The Eukaryotic Linear Motif resource for
Functional Sites in Proteins
Accession:
Functional site class:
AGC Kinase docking motif
Functional site description:
The AGC kinases constitute a large family of serine/threonine protein kinases consisting of 60 members, including the cAMP- and cGMP-dependent protein kinases (PKA and PKG), the protein kinase C family (PKC), PKB/Akt, ribosomal protein S6 kinases, and the 3-phosphoinositide-dependent protein kinase (PDK1). They regulate many critical processes including metabolism and cell proliferation. Members of this family contain a hydrophobic surface in the N-terminal lobe of their catalytic domain, called the PDK1 Interacting Fragment (PIF) pocket, and a non-catalytic C-terminal tail containing different motifs, including the AGCK docking motif that interacts with the PIF pocket. Both these regions are conserved in Eukaryotic AGC kinases, except for PDK1, which lacks the C-tail. The AGCK docking motif mediates intramolecular interactions to the PIF pocket, serving as a cis-activating module, but can also act as a PDK1 docking site that trans-activates PDK1, which in turn will phosphorylate the docked AGC kinase.

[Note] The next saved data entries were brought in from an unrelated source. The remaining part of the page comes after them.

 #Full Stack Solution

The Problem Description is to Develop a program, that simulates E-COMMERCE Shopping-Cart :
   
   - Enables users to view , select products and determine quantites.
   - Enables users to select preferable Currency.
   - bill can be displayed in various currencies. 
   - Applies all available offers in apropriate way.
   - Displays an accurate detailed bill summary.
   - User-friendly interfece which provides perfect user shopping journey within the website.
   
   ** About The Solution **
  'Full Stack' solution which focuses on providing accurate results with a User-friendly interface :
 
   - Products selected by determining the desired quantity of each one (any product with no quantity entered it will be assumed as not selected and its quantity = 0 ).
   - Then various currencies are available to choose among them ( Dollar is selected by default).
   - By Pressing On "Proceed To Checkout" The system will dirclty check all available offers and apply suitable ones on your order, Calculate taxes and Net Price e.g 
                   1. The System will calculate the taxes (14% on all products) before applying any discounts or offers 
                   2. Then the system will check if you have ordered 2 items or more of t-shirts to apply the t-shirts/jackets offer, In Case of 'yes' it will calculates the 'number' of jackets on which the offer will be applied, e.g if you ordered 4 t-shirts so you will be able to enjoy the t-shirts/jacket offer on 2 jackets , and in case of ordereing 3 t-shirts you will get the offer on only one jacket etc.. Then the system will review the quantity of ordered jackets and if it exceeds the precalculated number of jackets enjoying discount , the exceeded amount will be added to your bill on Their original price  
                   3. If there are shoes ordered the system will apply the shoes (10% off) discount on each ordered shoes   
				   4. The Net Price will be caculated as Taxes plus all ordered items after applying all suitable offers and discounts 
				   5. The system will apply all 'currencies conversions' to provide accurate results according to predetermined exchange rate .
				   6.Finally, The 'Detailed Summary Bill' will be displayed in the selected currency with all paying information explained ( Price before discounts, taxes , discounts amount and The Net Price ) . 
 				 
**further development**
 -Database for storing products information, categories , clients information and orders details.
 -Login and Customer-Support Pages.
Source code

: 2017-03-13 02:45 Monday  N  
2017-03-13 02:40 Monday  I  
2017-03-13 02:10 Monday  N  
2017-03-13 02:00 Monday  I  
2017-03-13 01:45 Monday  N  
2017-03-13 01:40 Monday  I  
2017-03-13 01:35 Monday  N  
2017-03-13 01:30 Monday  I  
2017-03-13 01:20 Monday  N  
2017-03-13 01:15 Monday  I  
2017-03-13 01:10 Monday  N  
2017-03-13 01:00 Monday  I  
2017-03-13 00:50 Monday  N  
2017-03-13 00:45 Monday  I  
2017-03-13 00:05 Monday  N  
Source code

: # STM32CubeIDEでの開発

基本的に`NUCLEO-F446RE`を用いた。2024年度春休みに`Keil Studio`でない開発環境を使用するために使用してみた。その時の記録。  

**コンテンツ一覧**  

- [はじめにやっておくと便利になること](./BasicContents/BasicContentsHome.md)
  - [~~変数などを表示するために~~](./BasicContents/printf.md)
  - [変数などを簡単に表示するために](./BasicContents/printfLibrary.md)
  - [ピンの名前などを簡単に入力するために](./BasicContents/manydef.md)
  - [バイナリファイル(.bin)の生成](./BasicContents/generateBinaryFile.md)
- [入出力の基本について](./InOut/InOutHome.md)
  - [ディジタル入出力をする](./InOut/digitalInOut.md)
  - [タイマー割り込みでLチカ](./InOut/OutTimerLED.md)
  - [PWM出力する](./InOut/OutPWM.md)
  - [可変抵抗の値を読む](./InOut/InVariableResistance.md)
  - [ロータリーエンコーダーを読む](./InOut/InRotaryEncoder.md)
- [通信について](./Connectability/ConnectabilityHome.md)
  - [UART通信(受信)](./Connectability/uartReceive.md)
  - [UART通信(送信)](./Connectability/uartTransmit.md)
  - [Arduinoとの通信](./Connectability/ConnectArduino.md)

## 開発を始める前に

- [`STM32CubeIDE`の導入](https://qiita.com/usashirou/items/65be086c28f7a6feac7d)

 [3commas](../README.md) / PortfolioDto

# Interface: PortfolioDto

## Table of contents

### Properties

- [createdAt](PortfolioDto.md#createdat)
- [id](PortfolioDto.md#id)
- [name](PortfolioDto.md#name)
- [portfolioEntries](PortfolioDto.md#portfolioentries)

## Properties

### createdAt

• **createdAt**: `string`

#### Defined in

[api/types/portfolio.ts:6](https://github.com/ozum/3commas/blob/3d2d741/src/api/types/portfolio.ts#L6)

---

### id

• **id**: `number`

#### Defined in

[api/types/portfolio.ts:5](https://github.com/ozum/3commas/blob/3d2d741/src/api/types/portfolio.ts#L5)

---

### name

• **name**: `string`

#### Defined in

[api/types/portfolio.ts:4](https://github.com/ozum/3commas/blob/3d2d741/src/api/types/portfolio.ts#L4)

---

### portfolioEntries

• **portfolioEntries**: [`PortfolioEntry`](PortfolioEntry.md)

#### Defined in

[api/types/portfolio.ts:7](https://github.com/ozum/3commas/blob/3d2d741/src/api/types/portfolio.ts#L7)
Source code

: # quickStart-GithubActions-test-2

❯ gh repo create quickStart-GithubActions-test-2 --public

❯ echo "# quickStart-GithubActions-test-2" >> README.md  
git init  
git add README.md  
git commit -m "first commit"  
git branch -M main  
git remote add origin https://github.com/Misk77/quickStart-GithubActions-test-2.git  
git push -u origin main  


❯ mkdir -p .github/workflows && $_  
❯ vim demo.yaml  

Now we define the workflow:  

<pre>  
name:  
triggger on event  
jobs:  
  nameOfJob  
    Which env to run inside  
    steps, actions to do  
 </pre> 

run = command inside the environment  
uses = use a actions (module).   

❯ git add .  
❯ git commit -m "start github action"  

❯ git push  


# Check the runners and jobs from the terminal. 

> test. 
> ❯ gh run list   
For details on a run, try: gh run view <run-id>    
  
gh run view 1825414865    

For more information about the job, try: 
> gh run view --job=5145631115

ELMs with same func. site: DOC_AGCK_PIF_1  DOC_AGCK_PIF_2  DOC_AGCK_PIF_3 
ELM Description:
The AGCK docking motif of some AGC kinases, including atypical PKC isoforms and PKC-like kinases (PKN), contains an acidic aspartate or glutamate residue at the position of the phosphorylatable serine/threonine residue present in the DOC_AGCK_PIF_1 motif variant. This acidic residue is flanked by an aromatic residue on either side. The residue directly upstream is most frequently phenylalanine but possibly other aromatic amino acids are allowed, while the residue downstream is either a phenylalanine or a tyrosine. An additional aromatic residue four residues upstream of the acidic residue is invariantly a phenylalanine. The 24-amino acid peptide PIFtide is derived from the AGCK docking motif of the PKN2 kinase and shows a higher affinity to PDK1 than any other PIF binding motif tested so far. In addition, PIFtide has been shown to be capable to activate both PKB and PDK1 with high potency.
Pattern: F..[FWY][DE][FY]
Pattern Probability: 0.0000033
Present in taxon: Eukaryota
Interaction Domain:
Pkinase (PF00069) Protein kinase domain (Stochiometry: 1 : 1)
o See 5 Instances for DOC_AGCK_PIF_2
o Abstract
This entry covers an auto-activating linear motif of AGC group kinases. Several variants of the motif exist, and for many kinases, the motif has been shown to operate in trans to bind and activate the upstream activating kinase PDK1. To make matters more complicated, some variants are regulated by phosphorylation.
The AGC kinases regulate critical processes including metabolism, cell growth, proliferation, survival and differentiation, hence deregulation of these enzymes is a causative factor in different diseases such as cancer and diabetes. Solved structures of AGC kinases show the typical bilobal kinase fold of the kinase domain, consisting of a small N-terminal lobe (N-lobe) and a larger C-terminal lobe (C-lobe). Regulation of kinase activity is mainly achieved through phosphorylation of the activation or T-loop, located in the C-lobe and connected to the N-lobe through the alpha-C helix. This modification results in conformational changes, mainly in the alpha-C helix, that reposition key catalytic and substrate binding residues. Sandwiched between the N- and C-lobe is an ATP-binding site that provides the phosphate-donor during phosphorylation. Repositioning of the alpha-C helix upon kinase activation allows formation of a salt bridge between an alpha-C helix glutamate and a conserved lysine residue within the beta-3 strand that interacts with the alpha and beta phosphates of ATP (Pearce,2010).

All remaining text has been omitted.